In casa Piaggio, intanto, nascono versioni per le più diverse esigenze. La Vespa “Siluro” del ’51, per esempio, con il motore di 124,5 cc e potenza di 17,2 cv, conquista il record del chilometro lanciato: 171,1 km/h. Oppure i modelli “side-car”, dove il carrozzino laterale ospita in maniera confortevole un adulto o, più spesso, una donna e un bambino (siamo ancora in piena ricostruzione e la “mitica” Fiat 500 sarà presentata nel ’57). O ancora, negli anni ’56-59, i modelli per l’esercito francese.

Accanto a questi, ecco pezzi unici, passati alla storia. Nel 1962, per esempio, due studenti madrileni decidono di fare un giro attraverso l’Europa. A Cadaquez vanno a trovare l’artista Salvador Dalì che, non smentendosi, decora la loro Vespa 150 S e la “firma” con i nomi suo e della compagna Gala (ora il mezzo è conservato nel Museo Piaggio). Unica è anche la Vespa-Alpha del ’67, realizzata sulla base della versione 180 Super Sport: nel film di spionaggio Dick Smart, Agente 2007, corre su strada, si alza in volo come un elicottero, naviga e s’immerge come un sommergibile.

Un’altra volta la fortuna arriva nientemeno che da una legge potenzialmente sfavorevole.
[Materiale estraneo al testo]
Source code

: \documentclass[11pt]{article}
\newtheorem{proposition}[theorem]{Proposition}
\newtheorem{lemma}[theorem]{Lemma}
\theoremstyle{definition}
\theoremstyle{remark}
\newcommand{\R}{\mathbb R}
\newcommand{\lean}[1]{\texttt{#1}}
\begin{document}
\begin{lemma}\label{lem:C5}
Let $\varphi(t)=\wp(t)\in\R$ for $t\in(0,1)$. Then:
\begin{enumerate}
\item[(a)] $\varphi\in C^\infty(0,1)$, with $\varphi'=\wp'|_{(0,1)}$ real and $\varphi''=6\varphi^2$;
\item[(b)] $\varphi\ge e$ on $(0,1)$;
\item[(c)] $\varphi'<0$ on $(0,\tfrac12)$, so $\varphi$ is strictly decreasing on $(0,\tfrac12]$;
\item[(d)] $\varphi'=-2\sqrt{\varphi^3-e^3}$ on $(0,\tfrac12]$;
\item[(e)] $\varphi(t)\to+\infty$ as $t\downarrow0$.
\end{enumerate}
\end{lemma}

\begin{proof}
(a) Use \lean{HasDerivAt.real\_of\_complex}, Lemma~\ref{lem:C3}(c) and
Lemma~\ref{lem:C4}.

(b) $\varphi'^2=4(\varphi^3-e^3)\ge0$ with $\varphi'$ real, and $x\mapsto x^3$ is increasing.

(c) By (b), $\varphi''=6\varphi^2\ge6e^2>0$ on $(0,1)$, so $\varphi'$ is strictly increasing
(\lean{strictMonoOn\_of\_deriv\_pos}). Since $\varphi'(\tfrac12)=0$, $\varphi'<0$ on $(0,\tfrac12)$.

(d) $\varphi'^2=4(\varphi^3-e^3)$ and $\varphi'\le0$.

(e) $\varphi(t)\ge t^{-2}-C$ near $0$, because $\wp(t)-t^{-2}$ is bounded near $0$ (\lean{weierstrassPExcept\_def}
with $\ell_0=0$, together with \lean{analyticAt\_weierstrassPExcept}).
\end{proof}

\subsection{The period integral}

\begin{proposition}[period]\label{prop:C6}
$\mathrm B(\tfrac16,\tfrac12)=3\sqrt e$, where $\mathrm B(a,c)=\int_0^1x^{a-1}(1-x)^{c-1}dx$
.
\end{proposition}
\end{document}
Nel 1960, l’allora nuovo Codice della Strada rende obbligatoria la targa per le due-ruote con motore di cilindrata superiore ai 50 cc. Come risposta a questo vincolo e alla prevedibile diminuzione delle vendite, nel ’63 D’Ascanio realizza uno scooter (l’ultimo da lui firmato) di soli 49 cc: si guida senza targa, senza patente e già da 14 anni. Un successo. Ideale per gli spostamenti in città, la Vespa 50 diventa il regalo di promozione di tanti studenti. Prodotta in oltre tre milioni e mezzo di esemplari, è ancora sulla cresta dell’onda: la versione ET 4-50, presentata alla fine del 2000, è il primo vespino con motore a quattro tempi e percorre oltre 500 km con un pieno di benzina.
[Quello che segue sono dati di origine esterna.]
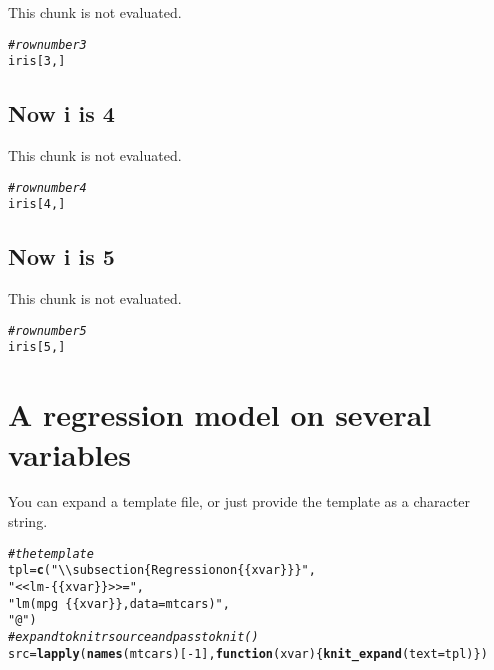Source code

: \documentclass{article}\usepackage[]{graphicx}\usepackage[]{color}
\makeatletter
\newcommand{\hlnum}[1]{\textcolor[rgb]{0.686,0.059,0.569}{#1}}%
\newcommand{\hlstr}[1]{\textcolor[rgb]{0.192,0.494,0.8}{#1}}%
\newcommand{\hlcom}[1]{\textcolor[rgb]{0.678,0.584,0.686}{\textit{#1}}}%
\newcommand{\hlopt}[1]{\textcolor[rgb]{0,0,0}{#1}}%
\newcommand{\hlstd}[1]{\textcolor[rgb]{0.345,0.345,0.345}{#1}}%
\newcommand{\hlkwa}[1]{\textcolor[rgb]{0.161,0.373,0.58}{\textbf{#1}}}%
\newcommand{\hlkwb}[1]{\textcolor[rgb]{0.69,0.353,0.396}{#1}}%
\newcommand{\hlkwc}[1]{\textcolor[rgb]{0.333,0.667,0.333}{#1}}%
\newcommand{\hlkwd}[1]{\textcolor[rgb]{0.737,0.353,0.396}{\textbf{#1}}}%
\newenvironment{kframe}{%
 \def\at@end@of@kframe{}%
 \ifinner\ifhmode%
  \def\at@end@of@kframe{\end{minipage}}%
  \begin{minipage}{\columnwidth}%
 \fi\fi%
 \def\FrameCommand##1{\hskip\@totalleftmargin \hskip-\fboxsep
 \colorbox{shadecolor}{##1}\hskip-\fboxsep
     \hskip-\linewidth \hskip-\@totalleftmargin \hskip\columnwidth}%
 \MakeFramed {\advance\hsize-\width
   \@totalleftmargin\z@ \linewidth\hsize
   \@setminipage}}%
 {\par\unskip\endMakeFramed%
 \at@end@of@kframe}
\newenvironment{knitrout}{}{} %
\makeatother
\begin{document}
This chunk is not evaluated.
\begin{knitrout}
\color{fgcolor}\begin{kframe}
\begin{alltt}
\hlcom{# row number 3}
\hlstd{iris[}\hlnum{3}\hlstd{, ]}
\end{alltt}
\end{kframe}
\end{knitrout}
\subsection{Now i is 4}

This chunk is not evaluated.
\begin{knitrout}
\color{fgcolor}\begin{kframe}
\begin{alltt}
\hlcom{# row number 4}
\hlstd{iris[}\hlnum{4}\hlstd{, ]}
\end{alltt}
\end{kframe}
\end{knitrout}
\subsection{Now i is 5}

This chunk is not evaluated.
\begin{knitrout}
\color{fgcolor}\begin{kframe}
\begin{alltt}
\hlcom{# row number 5}
\hlstd{iris[}\hlnum{5}\hlstd{, ]}
\end{alltt}
\end{kframe}
\end{knitrout}

\section{A regression model on several variables}

You can expand a template file, or just provide the template as a character string.

\begin{knitrout}
\color{fgcolor}\begin{kframe}
\begin{alltt}
\hlcom{# the template}
\hlstd{tpl} \hlkwb{=} \hlkwd{c}\hlstd{(}\hlstr{"\textbackslash{}\textbackslash{}subsection\{Regression on \{\{xvar\}\}\}"}\hlstd{,}
        \hlstr{"<<lm-\{\{xvar\}\}>>="}\hlstd{,}
        \hlstr{"lm(mpg~\{\{xvar\}\}, data=mtcars)"}\hlstd{,}
        \hlstr{"@"}\hlstd{)}
\hlcom{# expand to knitr source and pass to knit()}
\hlstd{src} \hlkwb{=} \hlkwd{lapply}\hlstd{(}\hlkwd{names}\hlstd{(mtcars)[}\hlopt{-}\hlnum{1}\hlstd{],} \hlkwa{function}\hlstd{(}\hlkwc{xvar}\hlstd{) \{}\hlkwd{knit_expand}\hlstd{(}\hlkwc{text} \hlstd{= tpl)\})}
\end{alltt}
\end{kframe}
\end{knitrout}
\end{document}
Il mito è amplificato da azzeccate campagne pubblicitarie. Lo slogan “Chi Vespa mangia le mele” ha segnato un’epoca del nostro costume. Né si contano le réclame di altri prodotti dove la Vespa compare come sinonimo di libertà, di vita all’aria aperta, di rapporti sociali più facili. In modo analogo, dal film Vacanze romane con Audrey Hepburn e Gregory Peck, del ’53, sono decine le pellicole dove la Vespa è “compagna di viaggio” di attori e attrici come Gary Cooper, John Wayne, Ursula Andress o Raquel Welch. Per non parlare di Antonio Banderas, Owen Wilson o Nicole Kidman. Non basta. Nel 1996, per il mezzo secolo di vita, le Poste italiane le dedicano un francobollo. E dall’autunno del 2004, una Vespa è esposta al Moma di New York.

Il vero record, comunque, continua a essere lei, la Vespa. Dalla prima 98 cc di sessant’anni fa, all’ultima, la GTS 250 i.e. presentata nel maggio 2005, sono 140 le versioni e varianti prodotte. Per un totale di oltre 16 milioni di esemplari, prodotti in tredici Paesi e venduti in 114. Compresi Stati Uniti, India, Australia e Cina. Perché alla base c’è la sua capacità di essere sempre attuale, nel succedersi delle generazioni e nelle diversità politiche e sociali. Insomma, un simbolo del made in Italy, un’icona di giovinezza e di libertà, la cui storia è ben lontana dal terminare.